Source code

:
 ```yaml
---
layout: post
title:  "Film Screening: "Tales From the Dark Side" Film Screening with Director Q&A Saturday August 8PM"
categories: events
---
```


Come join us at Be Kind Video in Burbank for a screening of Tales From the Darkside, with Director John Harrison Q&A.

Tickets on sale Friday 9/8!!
··········
→ Requirement:
Give the listing again in its entirety, exactly as written.

→ Result:
Source code

:
 ```yaml
---
layout: post
title:  "Film Screening: "Tales From the Dark Side" Film Screening with Director Q&A Saturday August 8PM"
categories: events
---
```


Come join us at Be Kind Video in Burbank for a screening of Tales From the Darkside, with Director John Harrison Q&A.

Tickets on sale Friday 9/8!!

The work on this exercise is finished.